Ignoring every picture, return the lines of the listing below word for word, from the line that holds "这时，再进行分解，我们假设$a' =a \times" through the line that holds "Execute the command".
━━━━━━━━━━
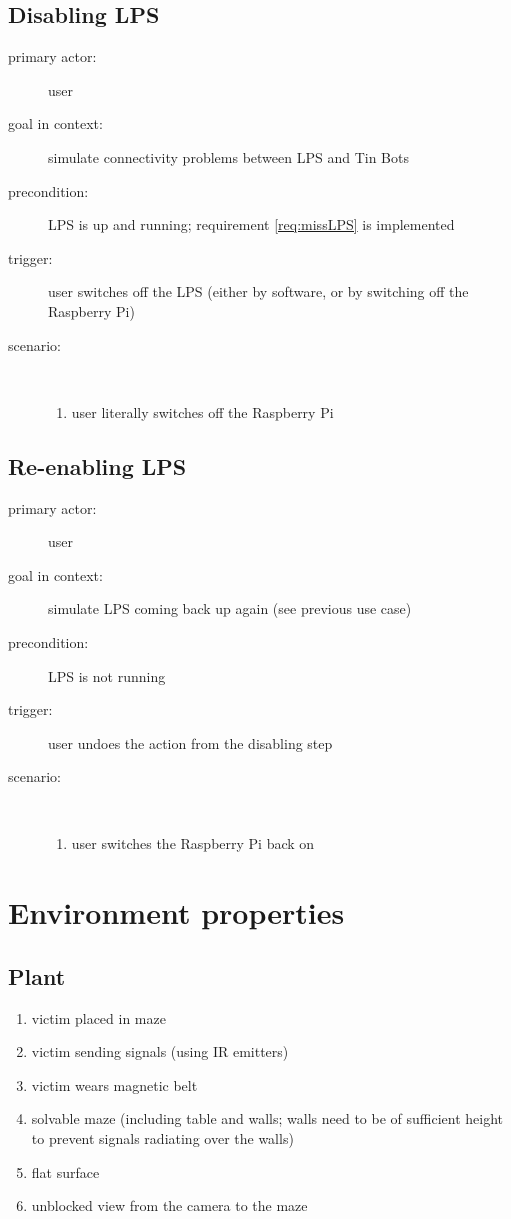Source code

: \documentclass[a4paper,parskip,headheight=38pt]{scrartcl} %
\begin{document}
\subsection{Disabling LPS}
\begin{description}
\item[primary actor:] user
\item[goal in context:] simulate connectivity problems between LPS and Tin Bots
\item[precondition:] LPS is up and running; requirement \ref{req:missLPS} is implemented
\item[trigger:] user switches off the LPS (either by software, or by switching off the Raspberry Pi)
\item[scenario:] \ 
\begin{enumerate}
	\item user literally switches off the Raspberry Pi
\end{enumerate}
\end{description}

\subsection{Re-enabling LPS}
\begin{description}
\item[primary actor:] user
\item[goal in context:] simulate LPS coming back up again (see previous use case)
\item[precondition:] LPS is not running
\item[trigger:] user undoes the action from the disabling step
\item[scenario:]\
\begin{enumerate}
	\item user switches the Raspberry Pi back on
\end{enumerate}
\end{description}

\section{Environment properties}

\subsection{Plant}
\begin{enumerate}[label=\plant]
\item victim placed in maze
\item victim sending signals (using IR emitters)
\item victim wears magnetic belt
\item solvable maze (including table and walls; walls need to be of sufficient height to prevent signals radiating over the walls)
\item flat surface
\item unblocked view from the camera to the maze
\end{enumerate}
\end{document}
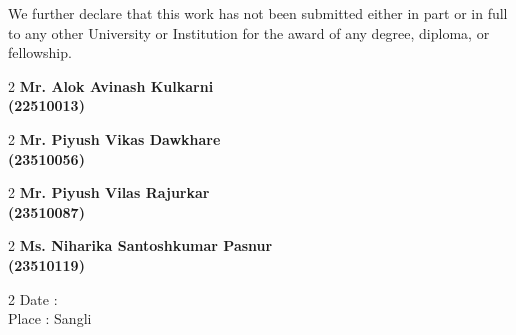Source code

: \documentclass{article}
\begin{document}
	We further declare that this work has not been submitted either in part or in full to any other University or Institution for the award of any degree, diploma, or fellowship.
	
	\begin{multicols}{2}	
	\textbf{Mr. Alok Avinash Kulkarni\\ (22510013)}
	\end{multicols}
	\begin{multicols}{2}
	\textbf{Mr. Piyush Vikas Dawkhare\\ (23510056)}
	\end{multicols} 
	\begin{multicols}{2}
	\textbf{Mr. Piyush Vilas Rajurkar\\ (23510087)}
	\end{multicols} 
	\begin{multicols}{2}
	\textbf{Ms. Niharika Santoshkumar Pasnur\\ (23510119)}
	\end{multicols} 

	\vspace{0.8cm}
	\begin{multicols}{2}
	\noindent
	Date : \\
	Place : Sangli
	\columnbreak
	\end{multicols}
	
\end{document}
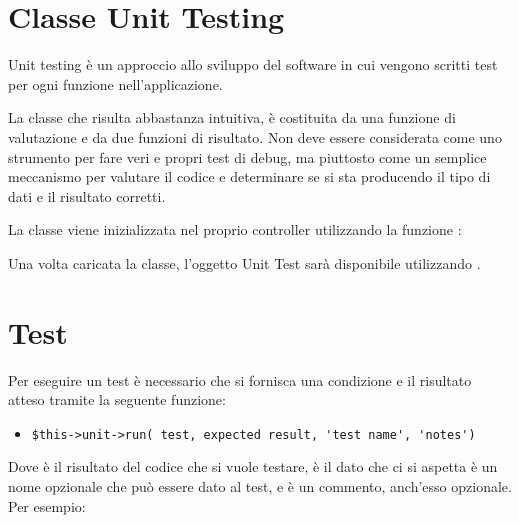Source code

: \section{Classe Unit Testing}
\label{class:unittest}

Unit testing è un approccio allo sviluppo del software in cui vengono scritti test per ogni funzione nell'applicazione. 


La classe che risulta abbastanza intuitiva, è costituita da una funzione di valutazione e da due funzioni di risultato. Non deve essere considerata come uno strumento per fare veri e propri test di debug, ma piuttosto come un semplice meccanismo per valutare il codice e determinare se si sta producendo il tipo di dati e il risultato corretti.

La classe viene inizializzata nel proprio controller utilizzando la funzione :


Una volta caricata la classe, l'oggetto Unit Test sarà disponibile utilizzando .

\section*{Test}

Per eseguire un test è necessario che si fornisca una condizione e il risultato atteso tramite la seguente funzione:

\begin{itemize}
\item \verb|$this->unit->run( test, expected result, 'test name', 'notes')|
\end{itemize}

Dove  è il risultato del codice che si vuole testare,  è il dato che ci si aspetta  è un nome opzionale che può essere dato al test, e  è un commento, anch'esso opzionale. Per esempio:


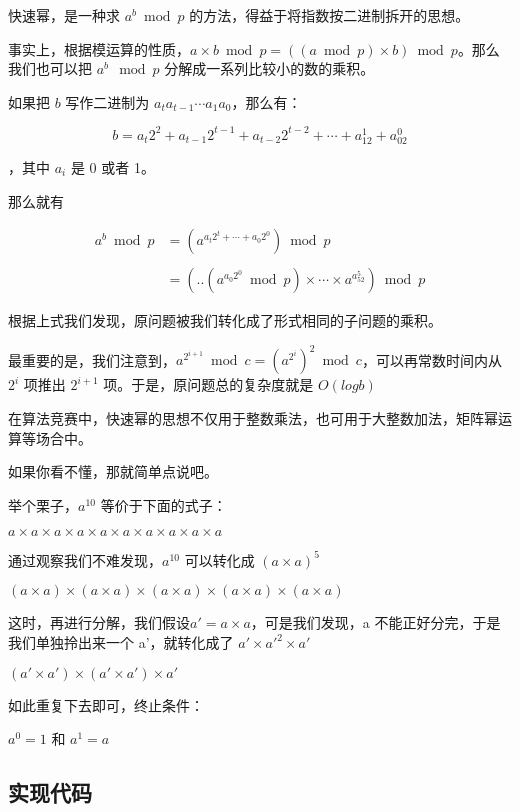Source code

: 
快速幂，是一种求 $a^b \bmod p$ 的方法，得益于将指数按二进制拆开的思想。

事实上，根据模运算的性质，$a \times b \bmod p = ((a \bmod p) \times b) \bmod p$。那么我们也可以把 $a^b \mod p$ 分解成一系列比较小的数的乘积。

如果把 $b$ 写作二进制为 $a_ta_{t-1} \cdots a_1a_0$，那么有：

$$
b = a_t2^2 + a_{t-1}2^{t-1} + a_{t-2}2^{t-2} + \cdots + a_12^1 + a_02^0
$$

，其中 $a_i$ 是 0 或者 1。

那么就有

$$
\begin{aligned}
a^b \bmod p & = (a^{a_t 2^t + \cdots + a_0 2^0}) \bmod p \\\\
& = (..(a^{a_0 2^0} \bmod p) \times \cdots \times a^{a_52^5}) \bmod p
\end{aligned}
$$

根据上式我们发现，原问题被我们转化成了形式相同的子问题的乘积。

最重要的是，我们注意到，$a^{2^{i+1}} \bmod c = (a^{2^i})^2 \bmod c$，可以再常数时间内从 $2^i$ 项推出 $2^{i+1}$ 项。于是，原问题总的复杂度就是 $O(logb)$

在算法竞赛中，快速幂的思想不仅用于整数乘法，也可用于大整数加法，矩阵幂运算等场合中。

如果你看不懂，那就简单点说吧。

举个栗子，$a^{10}$ 等价于下面的式子：

$a \times a \times a \times a \times a \times a \times a \times a \times a \times a$

通过观察我们不难发现，$a^{10}$ 可以转化成 $(a \times a)^{5}$

$\left(a \times a \right) \times\left(a \times a \right) \times \left(a \times a \right) \times \left(a \times a \right) \times \left(a \times a \right)$

这时，再进行分解，我们假设$a' =a \times a$，可是我们发现，a 不能正好分完，于是我们单独拎出来一个 a'，就转化成了 ${a' \times a' }^{2} \times a'$

$\left (a' \times a'\right) \times\left (a' \times a'\right) \times a'$

如此重复下去即可，终止条件：

$a^0=1$ 和 $a^1=a$

\subsection{实现代码}

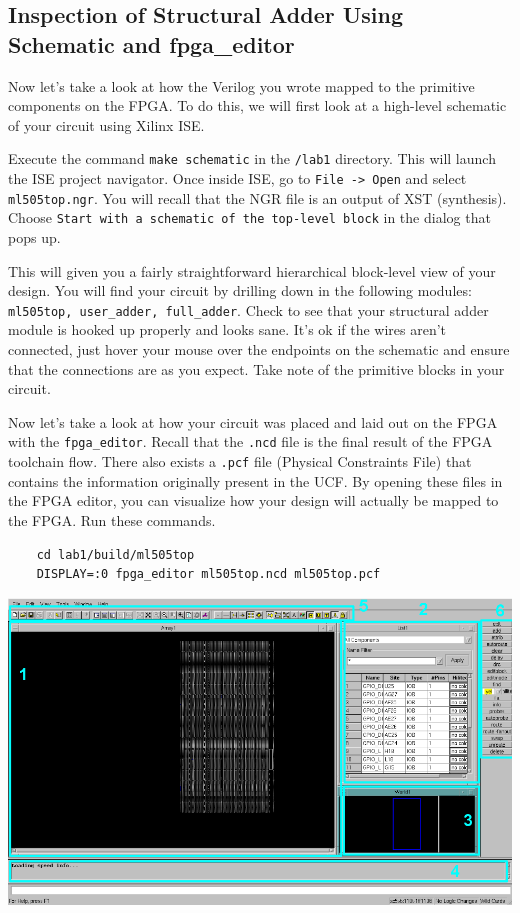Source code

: \documentclass[11pt]{article}
\begin{document}
\subsection{Inspection of Structural Adder Using Schematic and fpga\_editor}
Now let's take a look at how the Verilog you wrote mapped to the primitive components on the FPGA. To do this, we will first look at a high-level schematic of your circuit using Xilinx ISE.

Execute the command \verb|make schematic| in the \verb|/lab1| directory. This will launch the ISE project navigator. Once inside ISE, go to \verb|File -> Open| and select \verb|ml505top.ngr|. You will recall that the NGR file is an output of XST (synthesis). Choose \verb|Start with a schematic of the top-level block| in the dialog that pops up.

This will given you a fairly straightforward hierarchical block-level view of your design. You will find your circuit by drilling down in the following modules: \verb|ml505top, user_adder, full_adder|. Check to see that your structural adder module is hooked up properly and looks sane. It's ok if the wires aren't connected, just hover your mouse over the endpoints on the schematic and ensure that the connections are as you expect. Take note of the primitive blocks in your circuit.

Now let's take a look at how your circuit was placed and laid out on the FPGA with the \verb|fpga_editor|. Recall that the \verb|.ncd| file is the final result of the FPGA toolchain flow. There also exists a \verb|.pcf| file (Physical Constraints File) that contains the information originally present in the UCF. By opening these files in the FPGA editor, you can visualize how your design will actually be mapped to the FPGA. Run these commands.

\begin{verbatim}
	cd lab1/build/ml505top
	DISPLAY=:0 fpga_editor ml505top.ncd ml505top.pcf
\end{verbatim}

\begin{center}
	\includegraphics[width=\textwidth]{images/fpga_editor_1.png}
\end{center}
\end{document}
━━━━━━━━━━
§ WORKED SOLUTION:
这时，再进行分解，我们假设$a' =a \times a$，可是我们发现，a 不能正好分完，于是我们单独拎出来一个 a'，就转化成了 ${a' \times a' }^{2} \times a'$

$\left (a' \times a'\right) \times\left (a' \times a'\right) \times a'$

如此重复下去即可，终止条件：

$a^0=1$ 和 $a^1=a$

\subsection{实现代码}

Source code

: \documentclass[11pt]{article}
\begin{document}
\subsection{Inspection of Structural Adder Using Schematic and fpga\_editor}
Now let's take a look at how the Verilog you wrote mapped to the primitive components on the FPGA. To do this, we will first look at a high-level schematic of your circuit using Xilinx ISE.

Execute the command \verb|make schematic| in the \verb|/lab1| directory. This will launch the ISE project navigator. Once inside ISE, go to \verb|File -> Open| and select \verb|ml505top.ngr|. You will recall that the NGR file is an output of XST (synthesis). Choose \verb|Start with a schematic of the top-level block| in the dialog that pops up.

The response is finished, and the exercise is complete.